These days, he sits in a room in his Montrose townhouse decorated with 52 pictures of their days together, and he thinks about those flights.

“I look at them, and I remember. This is where I meditate,” said the 93-year-old retired flight engineer and test pilot.

Bowen worked 31 years for the Hughes Aircraft Co., and his memories of those days are as sharp as the blue skies he can still envision over Culver City, Calif., in the heyday of revolutionizing aircraft with Hughes.

“The first couple of years, it was a little rough. He was checking to see how qualified I was. It was nothing for him to say, ‘Oh Challie, you don’t know what you’re talking about.’ But he’d go check it out and find out I did know.”

Bowen tested and flew many of Hughes’ well-known aircraft, including the Boeing Stratoliner, the Sikorsky S-43, the Spruce Goose and the XH-17 helicopter.

The Spruce Goose, a wooden plane designed to carry 750 troops, only had one flight, on Nov. 2, 1947. Bowen has a picture of himself at the controls with Hughes looking over his shoulder as they took the massive plane up for the mile-long flight.

Bowen said the most difficult aircraft to fly was the XH-17 – the largest helicopter ever built.

“You know Howard, everything had to be big,” Bowen said with a chuckle.

Bowen said on longer flights the two took together, Hughes would frequently go nap, leaving Bowen alone at the controls. Often, he said, there was a guest aboard.

“Ninety percent of the time, there was a lady friend with us. I was in the company of Liz Taylor when she was a 17-year-old starlet. There was Ava Gardner, Yvonne DeCarlo, Lana Turner. Oh, gosh, there were a lot,” Bowen recalls.

The Smithsonian National Air & Space Museum recently recorded Bowen’s recollections for an oral history.

Dr. Bob van der Linden, curator of air transportation for the Smithsonian, said not many people worked for Hughes as long as Bowen.

“People came and went and were summarily dismissed by Hughes,” van der Linden noted.

Bowen told about Hughes’ end days, even though he had already retired when Hughes died in 1976. Bowen said the few people still close to Hughes kept him posted on Hughes’ whereabouts and mental state.

Bowen said contrary to popular belief, Hughes had left Las Vegas before his death. He ended up living on the top floor of a London hotel, where he would disguise himself and slip down the back stairs to wander the city. His last days were spent on an island near Florida. Bowen said that it is his understanding that Hughes died during a flight to a Houston hospital after he became gravely ill.

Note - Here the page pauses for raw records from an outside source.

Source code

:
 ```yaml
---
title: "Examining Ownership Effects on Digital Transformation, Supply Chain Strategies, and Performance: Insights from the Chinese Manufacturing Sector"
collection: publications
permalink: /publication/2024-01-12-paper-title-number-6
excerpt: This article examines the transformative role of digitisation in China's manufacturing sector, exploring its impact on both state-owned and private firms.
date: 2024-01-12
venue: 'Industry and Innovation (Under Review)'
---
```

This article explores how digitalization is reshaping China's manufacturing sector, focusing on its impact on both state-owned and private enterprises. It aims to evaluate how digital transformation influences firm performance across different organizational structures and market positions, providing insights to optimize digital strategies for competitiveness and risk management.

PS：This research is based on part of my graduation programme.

“He just burnt out, that’s all,” he said.

Bowen didn’t. He attributes his long and steady career in aviation and his longevity in life to his faith. That faith is exemplified in a poem in his early days with Hughes. Even with a magnifying glass, Bowen can only read the tattered poem with halting difficulty because his once- perfect vision is now darkened by macular degeneration.

“The Lord is my pilot./I shall not crash./He maketh me to fly high and clear skies./He leadeth me down/To smooth landings. …”

Staff writer Nancy Lofholm can be reached at 970-256-1957 or nlofholm@denverpost.com.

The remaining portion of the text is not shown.